-- RECORDS follows --
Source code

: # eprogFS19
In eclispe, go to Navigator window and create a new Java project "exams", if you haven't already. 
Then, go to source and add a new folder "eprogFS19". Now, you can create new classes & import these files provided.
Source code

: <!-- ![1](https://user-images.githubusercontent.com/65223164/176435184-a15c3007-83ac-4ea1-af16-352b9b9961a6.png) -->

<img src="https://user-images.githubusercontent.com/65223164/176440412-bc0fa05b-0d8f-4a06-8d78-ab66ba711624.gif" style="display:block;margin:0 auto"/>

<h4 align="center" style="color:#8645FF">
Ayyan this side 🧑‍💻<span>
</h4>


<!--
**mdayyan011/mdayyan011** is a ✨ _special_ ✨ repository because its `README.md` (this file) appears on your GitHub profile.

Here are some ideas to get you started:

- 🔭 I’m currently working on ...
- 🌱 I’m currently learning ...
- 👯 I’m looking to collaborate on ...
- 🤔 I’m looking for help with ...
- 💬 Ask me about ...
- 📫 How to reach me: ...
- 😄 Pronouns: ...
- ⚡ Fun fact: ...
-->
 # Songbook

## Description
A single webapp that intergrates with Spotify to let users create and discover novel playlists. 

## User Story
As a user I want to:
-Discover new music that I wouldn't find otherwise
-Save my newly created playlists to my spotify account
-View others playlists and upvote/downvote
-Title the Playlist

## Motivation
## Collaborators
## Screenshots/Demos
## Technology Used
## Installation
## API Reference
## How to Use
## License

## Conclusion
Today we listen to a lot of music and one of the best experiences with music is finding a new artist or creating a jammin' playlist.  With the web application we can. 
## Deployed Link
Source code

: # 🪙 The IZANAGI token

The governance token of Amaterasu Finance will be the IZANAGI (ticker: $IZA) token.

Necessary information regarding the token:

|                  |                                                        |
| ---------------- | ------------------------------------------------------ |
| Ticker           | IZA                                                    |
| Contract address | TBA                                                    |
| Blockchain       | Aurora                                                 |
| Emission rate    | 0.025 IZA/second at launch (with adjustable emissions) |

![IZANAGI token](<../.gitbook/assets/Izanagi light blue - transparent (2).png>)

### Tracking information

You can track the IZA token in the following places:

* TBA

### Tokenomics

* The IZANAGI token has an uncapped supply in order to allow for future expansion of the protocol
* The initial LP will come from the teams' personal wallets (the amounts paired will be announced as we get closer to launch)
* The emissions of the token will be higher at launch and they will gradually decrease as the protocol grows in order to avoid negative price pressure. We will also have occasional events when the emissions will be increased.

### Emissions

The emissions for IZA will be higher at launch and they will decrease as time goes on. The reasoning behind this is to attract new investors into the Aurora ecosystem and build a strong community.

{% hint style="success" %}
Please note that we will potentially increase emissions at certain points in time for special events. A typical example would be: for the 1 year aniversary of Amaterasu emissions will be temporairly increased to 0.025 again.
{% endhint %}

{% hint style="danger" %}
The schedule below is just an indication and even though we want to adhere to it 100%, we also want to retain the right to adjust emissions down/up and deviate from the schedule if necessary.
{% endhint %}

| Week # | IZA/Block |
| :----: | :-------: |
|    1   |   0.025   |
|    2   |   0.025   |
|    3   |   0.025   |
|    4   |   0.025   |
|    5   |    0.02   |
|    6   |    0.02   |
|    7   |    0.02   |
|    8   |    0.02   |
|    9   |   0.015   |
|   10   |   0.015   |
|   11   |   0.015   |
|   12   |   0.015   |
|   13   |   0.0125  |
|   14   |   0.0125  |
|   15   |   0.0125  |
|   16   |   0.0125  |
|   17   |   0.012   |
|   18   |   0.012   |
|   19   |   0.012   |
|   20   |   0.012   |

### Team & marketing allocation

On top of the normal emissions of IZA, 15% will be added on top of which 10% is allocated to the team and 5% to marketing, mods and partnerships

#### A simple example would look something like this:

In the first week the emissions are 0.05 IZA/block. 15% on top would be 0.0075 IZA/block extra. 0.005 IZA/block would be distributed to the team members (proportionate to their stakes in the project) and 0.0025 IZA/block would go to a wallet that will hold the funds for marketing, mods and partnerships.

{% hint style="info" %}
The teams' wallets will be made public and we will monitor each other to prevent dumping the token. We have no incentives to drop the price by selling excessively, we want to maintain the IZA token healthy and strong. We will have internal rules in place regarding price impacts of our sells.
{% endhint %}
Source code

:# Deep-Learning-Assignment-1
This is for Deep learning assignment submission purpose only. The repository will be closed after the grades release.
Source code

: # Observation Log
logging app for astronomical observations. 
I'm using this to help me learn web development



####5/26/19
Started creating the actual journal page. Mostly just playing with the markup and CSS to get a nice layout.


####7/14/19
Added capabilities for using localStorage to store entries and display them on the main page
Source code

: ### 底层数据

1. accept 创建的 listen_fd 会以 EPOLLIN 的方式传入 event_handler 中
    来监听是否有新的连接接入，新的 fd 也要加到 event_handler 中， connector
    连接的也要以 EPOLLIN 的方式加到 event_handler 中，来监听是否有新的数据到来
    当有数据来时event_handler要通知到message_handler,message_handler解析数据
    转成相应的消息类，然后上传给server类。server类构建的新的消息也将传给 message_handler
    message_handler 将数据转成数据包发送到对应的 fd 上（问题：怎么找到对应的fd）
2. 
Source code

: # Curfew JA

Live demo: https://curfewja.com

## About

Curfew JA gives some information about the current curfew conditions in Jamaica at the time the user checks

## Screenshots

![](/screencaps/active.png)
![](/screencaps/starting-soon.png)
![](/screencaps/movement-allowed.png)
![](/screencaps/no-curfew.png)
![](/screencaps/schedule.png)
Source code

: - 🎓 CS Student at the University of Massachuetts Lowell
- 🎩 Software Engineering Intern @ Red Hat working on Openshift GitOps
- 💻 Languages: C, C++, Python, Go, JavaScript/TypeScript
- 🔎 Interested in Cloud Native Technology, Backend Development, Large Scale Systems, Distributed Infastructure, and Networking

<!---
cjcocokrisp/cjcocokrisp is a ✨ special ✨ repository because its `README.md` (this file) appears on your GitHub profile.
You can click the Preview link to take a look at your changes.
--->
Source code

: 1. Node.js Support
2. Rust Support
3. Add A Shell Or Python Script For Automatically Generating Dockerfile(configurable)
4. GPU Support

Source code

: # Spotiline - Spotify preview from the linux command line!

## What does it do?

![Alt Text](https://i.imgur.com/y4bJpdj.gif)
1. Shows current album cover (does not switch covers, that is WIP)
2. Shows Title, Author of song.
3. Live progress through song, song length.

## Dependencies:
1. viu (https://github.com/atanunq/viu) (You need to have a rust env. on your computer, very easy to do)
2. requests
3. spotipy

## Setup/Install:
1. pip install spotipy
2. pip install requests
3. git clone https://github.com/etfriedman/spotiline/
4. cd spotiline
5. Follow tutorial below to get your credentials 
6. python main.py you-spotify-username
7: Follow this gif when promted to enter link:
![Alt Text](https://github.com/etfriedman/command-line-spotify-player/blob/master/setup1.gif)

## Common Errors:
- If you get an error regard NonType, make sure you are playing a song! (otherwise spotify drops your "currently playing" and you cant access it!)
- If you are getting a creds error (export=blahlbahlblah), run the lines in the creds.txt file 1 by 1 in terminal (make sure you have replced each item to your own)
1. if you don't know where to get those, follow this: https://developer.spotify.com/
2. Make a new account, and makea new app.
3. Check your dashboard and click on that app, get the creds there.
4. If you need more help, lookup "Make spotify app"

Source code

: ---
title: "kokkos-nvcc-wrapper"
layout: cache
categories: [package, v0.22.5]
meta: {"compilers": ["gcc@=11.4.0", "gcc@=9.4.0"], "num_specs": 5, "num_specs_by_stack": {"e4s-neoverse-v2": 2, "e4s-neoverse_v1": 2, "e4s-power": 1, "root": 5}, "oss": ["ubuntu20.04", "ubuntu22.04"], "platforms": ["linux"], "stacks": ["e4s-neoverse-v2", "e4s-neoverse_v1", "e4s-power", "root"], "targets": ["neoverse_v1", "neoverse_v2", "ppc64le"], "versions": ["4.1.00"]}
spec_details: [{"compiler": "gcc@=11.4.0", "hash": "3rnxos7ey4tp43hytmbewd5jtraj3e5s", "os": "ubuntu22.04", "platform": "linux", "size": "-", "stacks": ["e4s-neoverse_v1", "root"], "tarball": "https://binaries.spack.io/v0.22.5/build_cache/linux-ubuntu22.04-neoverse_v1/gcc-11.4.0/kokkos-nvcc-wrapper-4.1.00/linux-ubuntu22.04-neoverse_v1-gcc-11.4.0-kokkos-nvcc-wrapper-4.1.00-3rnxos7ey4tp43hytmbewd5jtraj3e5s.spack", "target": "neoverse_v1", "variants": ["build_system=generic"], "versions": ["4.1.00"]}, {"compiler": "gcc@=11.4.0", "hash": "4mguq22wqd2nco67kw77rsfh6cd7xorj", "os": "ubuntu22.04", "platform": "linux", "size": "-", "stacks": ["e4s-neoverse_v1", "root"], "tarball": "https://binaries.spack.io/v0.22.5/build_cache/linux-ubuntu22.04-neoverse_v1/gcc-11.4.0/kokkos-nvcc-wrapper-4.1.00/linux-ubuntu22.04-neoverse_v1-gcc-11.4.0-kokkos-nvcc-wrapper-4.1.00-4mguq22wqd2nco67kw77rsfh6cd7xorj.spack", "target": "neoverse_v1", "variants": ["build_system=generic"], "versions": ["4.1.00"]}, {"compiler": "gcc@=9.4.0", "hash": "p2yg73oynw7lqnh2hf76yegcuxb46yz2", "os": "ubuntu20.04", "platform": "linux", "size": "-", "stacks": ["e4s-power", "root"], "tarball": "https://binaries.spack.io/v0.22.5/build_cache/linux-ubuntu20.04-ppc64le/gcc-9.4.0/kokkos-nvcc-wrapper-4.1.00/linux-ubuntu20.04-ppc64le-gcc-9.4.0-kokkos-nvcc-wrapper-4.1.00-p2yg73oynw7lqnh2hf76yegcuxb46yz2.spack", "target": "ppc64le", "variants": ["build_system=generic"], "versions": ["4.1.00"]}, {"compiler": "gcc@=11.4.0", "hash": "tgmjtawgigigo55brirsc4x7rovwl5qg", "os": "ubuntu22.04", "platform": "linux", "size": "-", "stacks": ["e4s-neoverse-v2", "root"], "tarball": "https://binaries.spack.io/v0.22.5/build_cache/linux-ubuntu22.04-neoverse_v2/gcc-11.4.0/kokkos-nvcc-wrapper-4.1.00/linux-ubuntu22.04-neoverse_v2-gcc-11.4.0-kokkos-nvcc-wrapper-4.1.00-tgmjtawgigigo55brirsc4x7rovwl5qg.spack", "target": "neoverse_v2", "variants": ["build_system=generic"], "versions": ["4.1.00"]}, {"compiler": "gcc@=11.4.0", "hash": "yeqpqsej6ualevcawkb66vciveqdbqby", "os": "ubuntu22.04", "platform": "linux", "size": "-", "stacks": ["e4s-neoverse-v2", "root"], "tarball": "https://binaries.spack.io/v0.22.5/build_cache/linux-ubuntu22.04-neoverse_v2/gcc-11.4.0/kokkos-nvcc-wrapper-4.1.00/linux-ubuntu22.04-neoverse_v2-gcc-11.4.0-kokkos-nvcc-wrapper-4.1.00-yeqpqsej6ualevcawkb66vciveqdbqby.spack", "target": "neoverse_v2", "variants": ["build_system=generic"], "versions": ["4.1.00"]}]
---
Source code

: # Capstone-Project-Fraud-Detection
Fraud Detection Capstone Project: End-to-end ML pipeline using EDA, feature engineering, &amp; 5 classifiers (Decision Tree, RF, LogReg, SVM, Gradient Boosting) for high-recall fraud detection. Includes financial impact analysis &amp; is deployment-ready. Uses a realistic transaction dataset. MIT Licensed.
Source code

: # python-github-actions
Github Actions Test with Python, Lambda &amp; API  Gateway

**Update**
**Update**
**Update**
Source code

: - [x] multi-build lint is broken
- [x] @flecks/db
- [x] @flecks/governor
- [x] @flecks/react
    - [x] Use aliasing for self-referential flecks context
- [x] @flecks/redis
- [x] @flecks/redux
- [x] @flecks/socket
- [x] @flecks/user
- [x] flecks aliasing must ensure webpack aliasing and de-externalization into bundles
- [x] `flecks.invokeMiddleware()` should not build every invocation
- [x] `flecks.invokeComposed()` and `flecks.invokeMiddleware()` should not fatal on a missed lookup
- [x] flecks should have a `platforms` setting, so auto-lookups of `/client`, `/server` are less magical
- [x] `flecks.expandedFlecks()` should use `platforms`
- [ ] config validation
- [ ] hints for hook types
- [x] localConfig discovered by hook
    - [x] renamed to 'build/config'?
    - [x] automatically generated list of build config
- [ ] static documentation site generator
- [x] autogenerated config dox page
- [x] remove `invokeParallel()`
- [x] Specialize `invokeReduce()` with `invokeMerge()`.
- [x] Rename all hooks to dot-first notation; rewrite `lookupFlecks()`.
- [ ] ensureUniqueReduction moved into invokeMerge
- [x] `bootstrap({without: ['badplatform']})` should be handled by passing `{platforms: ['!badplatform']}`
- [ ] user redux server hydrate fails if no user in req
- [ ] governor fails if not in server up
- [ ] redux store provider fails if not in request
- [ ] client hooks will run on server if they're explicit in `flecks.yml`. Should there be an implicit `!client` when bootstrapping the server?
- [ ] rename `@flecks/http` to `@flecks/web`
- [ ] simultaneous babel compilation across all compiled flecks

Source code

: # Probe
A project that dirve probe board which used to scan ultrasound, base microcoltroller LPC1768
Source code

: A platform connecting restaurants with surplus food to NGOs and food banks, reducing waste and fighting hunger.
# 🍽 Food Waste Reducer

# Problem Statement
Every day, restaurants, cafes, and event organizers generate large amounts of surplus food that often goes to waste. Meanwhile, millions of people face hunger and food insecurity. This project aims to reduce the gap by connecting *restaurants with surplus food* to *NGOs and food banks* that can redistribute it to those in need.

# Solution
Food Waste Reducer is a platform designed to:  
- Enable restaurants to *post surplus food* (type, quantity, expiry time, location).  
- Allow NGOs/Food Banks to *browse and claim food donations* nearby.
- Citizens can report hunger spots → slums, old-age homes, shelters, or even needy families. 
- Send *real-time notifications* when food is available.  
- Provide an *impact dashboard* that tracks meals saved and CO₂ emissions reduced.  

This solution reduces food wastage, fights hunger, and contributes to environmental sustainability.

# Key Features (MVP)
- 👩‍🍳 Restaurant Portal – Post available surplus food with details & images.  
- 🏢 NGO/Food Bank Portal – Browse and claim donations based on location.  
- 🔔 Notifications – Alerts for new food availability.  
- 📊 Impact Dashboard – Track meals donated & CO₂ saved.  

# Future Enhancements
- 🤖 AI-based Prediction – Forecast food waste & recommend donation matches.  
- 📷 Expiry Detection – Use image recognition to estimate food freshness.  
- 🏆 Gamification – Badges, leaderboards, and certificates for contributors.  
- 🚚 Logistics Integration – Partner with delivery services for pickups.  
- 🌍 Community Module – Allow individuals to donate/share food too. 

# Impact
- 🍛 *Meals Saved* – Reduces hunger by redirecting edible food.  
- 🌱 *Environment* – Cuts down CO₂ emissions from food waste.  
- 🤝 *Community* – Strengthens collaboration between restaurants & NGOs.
-- RECORDS concluded --
PROBLEM REQUIREMENTS:
Only the lines above from the line containing "In eclispe, go" through the line containing "Necessary information regarding" should be retyped, exactly and with both ends included.

EXERCISE OUTPUT:
In eclispe, go to Navigator window and create a new Java project "exams", if you haven't already. 
Then, go to source and add a new folder "eprogFS19". Now, you can create new classes & import these files provided.
Source code

: <!-- ![1](https://user-images.githubusercontent.com/65223164/176435184-a15c3007-83ac-4ea1-af16-352b9b9961a6.png) -->

<img src="https://user-images.githubusercontent.com/65223164/176440412-bc0fa05b-0d8f-4a06-8d78-ab66ba711624.gif" style="display:block;margin:0 auto"/>

<h4 align="center" style="color:#8645FF">
Ayyan this side 🧑‍💻<span>
</h4>


<!--
**mdayyan011/mdayyan011** is a ✨ _special_ ✨ repository because its `README.md` (this file) appears on your GitHub profile.

Here are some ideas to get you started:

- 🔭 I’m currently working on ...
- 🌱 I’m currently learning ...
- 👯 I’m looking to collaborate on ...
- 🤔 I’m looking for help with ...
- 💬 Ask me about ...
- 📫 How to reach me: ...
- 😄 Pronouns: ...
- ⚡ Fun fact: ...
-->
 # Songbook

## Description
A single webapp that intergrates with Spotify to let users create and discover novel playlists. 

## User Story
As a user I want to:
-Discover new music that I wouldn't find otherwise
-Save my newly created playlists to my spotify account
-View others playlists and upvote/downvote
-Title the Playlist

## Motivation
## Collaborators
## Screenshots/Demos
## Technology Used
## Installation
## API Reference
## How to Use
## License

## Conclusion
Today we listen to a lot of music and one of the best experiences with music is finding a new artist or creating a jammin' playlist.  With the web application we can. 
## Deployed Link
Source code

: # 🪙 The IZANAGI token

The governance token of Amaterasu Finance will be the IZANAGI (ticker: $IZA) token.

Necessary information regarding the token:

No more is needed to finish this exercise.